4. Repeat steps 2 and 3 until the cost function is a very small value, or ideally 0 (0 error means 100% prediction accuracy).

### Logistic Regression

For **logistic regression**, which has a binary dependent variable, we use the equation $logit(p_i) = ln(\frac{p_i}{1-p_i}) = \beta_0 + \beta_1x_{1,i} + ... + \beta_nx_{n,i}$.



## Bias Variance Trade-Off

- **Bias** measures how accurate the model is likely to be on future data.
- Generally, linear algorithms have a high bias. They are likely to perform better on new data, but they are also simple and less flexible.
- **Variance** measures the sensitivity of the model towards the training data, or how much the model reacts when input data is changed.
- Ideally, variance is low and the model doesn't change much because the algorithm is well-suited to the underlying patterns in the training dataset. Another way to say this, is the model is more generalizable.
- We want both low bias and low variance. However, the **bias variance trade-off** has an inverse relationship. An increase in one often leads to a decrease in the other.

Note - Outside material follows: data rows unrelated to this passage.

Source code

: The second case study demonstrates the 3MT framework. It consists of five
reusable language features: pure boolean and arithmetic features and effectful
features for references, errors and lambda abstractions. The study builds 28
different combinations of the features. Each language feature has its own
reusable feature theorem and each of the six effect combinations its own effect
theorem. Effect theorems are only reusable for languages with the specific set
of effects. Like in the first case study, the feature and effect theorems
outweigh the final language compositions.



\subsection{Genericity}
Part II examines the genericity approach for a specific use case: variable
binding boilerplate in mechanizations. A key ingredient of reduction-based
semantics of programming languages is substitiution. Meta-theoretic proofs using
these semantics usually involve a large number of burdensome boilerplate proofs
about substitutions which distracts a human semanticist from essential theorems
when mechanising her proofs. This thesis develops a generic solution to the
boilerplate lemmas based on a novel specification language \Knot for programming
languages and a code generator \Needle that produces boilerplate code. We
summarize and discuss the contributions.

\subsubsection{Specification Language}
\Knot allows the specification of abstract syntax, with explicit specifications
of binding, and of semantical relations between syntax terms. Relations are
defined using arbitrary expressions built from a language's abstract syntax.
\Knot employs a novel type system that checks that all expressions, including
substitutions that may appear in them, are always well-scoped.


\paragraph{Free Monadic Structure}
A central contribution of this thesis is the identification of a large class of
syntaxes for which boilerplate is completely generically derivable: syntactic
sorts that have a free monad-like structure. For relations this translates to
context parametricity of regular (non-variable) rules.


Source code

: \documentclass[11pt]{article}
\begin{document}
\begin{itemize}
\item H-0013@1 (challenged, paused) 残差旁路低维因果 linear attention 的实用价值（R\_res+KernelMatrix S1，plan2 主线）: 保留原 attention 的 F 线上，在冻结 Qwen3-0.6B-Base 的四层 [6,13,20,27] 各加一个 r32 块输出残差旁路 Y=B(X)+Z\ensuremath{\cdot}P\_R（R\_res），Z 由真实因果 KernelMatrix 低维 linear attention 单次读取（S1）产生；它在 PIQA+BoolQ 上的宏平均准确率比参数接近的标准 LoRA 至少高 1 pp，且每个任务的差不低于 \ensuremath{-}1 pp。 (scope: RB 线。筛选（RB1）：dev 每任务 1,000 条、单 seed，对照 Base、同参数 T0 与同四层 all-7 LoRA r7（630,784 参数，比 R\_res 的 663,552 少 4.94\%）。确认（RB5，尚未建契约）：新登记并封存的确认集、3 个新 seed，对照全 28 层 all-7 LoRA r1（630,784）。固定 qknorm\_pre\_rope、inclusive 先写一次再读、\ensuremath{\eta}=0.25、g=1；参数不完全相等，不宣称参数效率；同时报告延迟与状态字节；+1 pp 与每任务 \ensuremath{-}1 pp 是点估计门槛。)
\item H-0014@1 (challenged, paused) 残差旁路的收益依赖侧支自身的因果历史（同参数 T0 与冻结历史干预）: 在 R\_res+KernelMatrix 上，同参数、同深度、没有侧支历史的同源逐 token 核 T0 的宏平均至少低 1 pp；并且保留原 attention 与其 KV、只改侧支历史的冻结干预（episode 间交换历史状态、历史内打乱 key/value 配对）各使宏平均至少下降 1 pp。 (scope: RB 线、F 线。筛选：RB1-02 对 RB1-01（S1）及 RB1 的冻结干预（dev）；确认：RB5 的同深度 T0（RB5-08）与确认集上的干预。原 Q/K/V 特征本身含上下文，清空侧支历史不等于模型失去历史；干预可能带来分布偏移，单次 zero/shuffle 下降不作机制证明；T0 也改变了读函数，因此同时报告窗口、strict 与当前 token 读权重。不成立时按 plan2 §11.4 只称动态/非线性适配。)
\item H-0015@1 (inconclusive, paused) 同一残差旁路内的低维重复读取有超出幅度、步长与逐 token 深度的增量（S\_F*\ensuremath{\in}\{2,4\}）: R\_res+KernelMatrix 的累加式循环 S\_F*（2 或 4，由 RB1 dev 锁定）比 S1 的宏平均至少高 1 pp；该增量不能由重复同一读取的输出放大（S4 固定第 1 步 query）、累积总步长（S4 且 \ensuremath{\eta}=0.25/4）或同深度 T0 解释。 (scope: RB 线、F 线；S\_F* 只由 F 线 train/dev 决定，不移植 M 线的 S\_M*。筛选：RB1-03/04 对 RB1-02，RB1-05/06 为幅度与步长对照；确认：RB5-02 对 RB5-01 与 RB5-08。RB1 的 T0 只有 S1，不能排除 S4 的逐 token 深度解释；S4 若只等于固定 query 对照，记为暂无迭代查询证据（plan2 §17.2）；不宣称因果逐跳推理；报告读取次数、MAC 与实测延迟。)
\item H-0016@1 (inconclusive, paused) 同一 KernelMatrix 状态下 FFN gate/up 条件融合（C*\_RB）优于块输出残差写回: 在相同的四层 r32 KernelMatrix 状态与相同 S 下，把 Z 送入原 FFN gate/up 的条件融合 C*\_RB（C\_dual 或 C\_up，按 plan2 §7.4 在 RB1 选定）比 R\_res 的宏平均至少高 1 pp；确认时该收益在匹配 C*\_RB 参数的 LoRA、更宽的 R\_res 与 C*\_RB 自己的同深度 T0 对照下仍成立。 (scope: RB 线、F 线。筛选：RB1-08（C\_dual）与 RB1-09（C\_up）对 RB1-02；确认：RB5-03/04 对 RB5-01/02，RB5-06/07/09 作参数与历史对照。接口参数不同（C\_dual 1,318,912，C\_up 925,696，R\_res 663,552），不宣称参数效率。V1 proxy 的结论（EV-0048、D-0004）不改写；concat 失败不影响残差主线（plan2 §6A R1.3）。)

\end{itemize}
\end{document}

![](../img/bias-variance.jpg)

## Overfitting and Underfitting

- **Overfitting** occurs when a model learns every pattern and noice in the data to such an extent that it affects the performance of the model on unseen data. It interprets noice as patterns.
    - This happens when a model has low bias and higher variance.
    - To prevent overfitting, try:
        - Cross-validation
        - If the training data is too small, add more examples
        - If the training data is too large, feature selection
        - Regularization
- **Underfitting** occurs when the model fails to learn from the training dataset and is also not able to generalize the test dataset. This usually leads to low training and test accuracy.
    - This happens when a model has high bias and low variance.
    - To prevent underfitting, try:
        - Increasing the model complexity
        - Increasing the number of features in the training data
        - Removing noise from the data

## Paradigms

- **Statisticians paradigm** has the goal of understanding underlying causal relationships (inferential)
    - General question: "What is the causal effect of changes in an independent variable on changes in a dependent variable?"
    - Consistency and bias are important
- **Predictive paradigm** has the goal of prediction and pattern recognition
    - General question: "How accurately can we predict a dependent variable based on independent variables?"
    - Goodness-of-fit takes precedence over bias and efficiency

## Hypothesis Testing

We are hypothesis testing, for each coefficient, if it explains the variance in the dependent variable.

$H_0: B_1=0$

$H_A: B_1\ne0$

To test, we use a **t-test**, a test statistic for each coefficient: $t=\frac{m-\mu}{s/\sqrt{n}}$

## Cautions

- Regression finds correlations in data, it does not necessarily imply causation.


## Evaluating the Model

- R-Squared (R2), also known as the coefficient of determination, represents the amount of variation explained / captured by the model
    - Ranges between 0-1
    - The higher it is, the better the fit
    - $R^2=1-\frac{RSS}{TSS}$
        - Where RSS is the Residual Sum of Squares: $RSS=\sum(y-\beta_0-\beta_1x_1-...-\beta_nx_n)^2$
        - Where TSS is the Total Sum of Squares: $TSS=\sum(y-\bar{y})^2$
            - Where $\bar{y}$ is the mean of the data points

## Improving the Model

- Look for **multicollinearity**, or relationships between independent variables. Remove redundancy when you identify it because it can make it difficult to determine which variable is contibuting towards the prediction of the dependent variable. Find multicollinearity by:
    - Correlation
    - **Variance Inflation Factor** (VIF) explains the relationship between two independent variables: $VIF=\frac{1}{1-R^2}$
        - If VIF > 10, then the value is high and it should be dropped. 5 < VIF < 10, then inspect, and VIF < 5 is a good value. 
- Spend time on feature selection, especially when there are many features.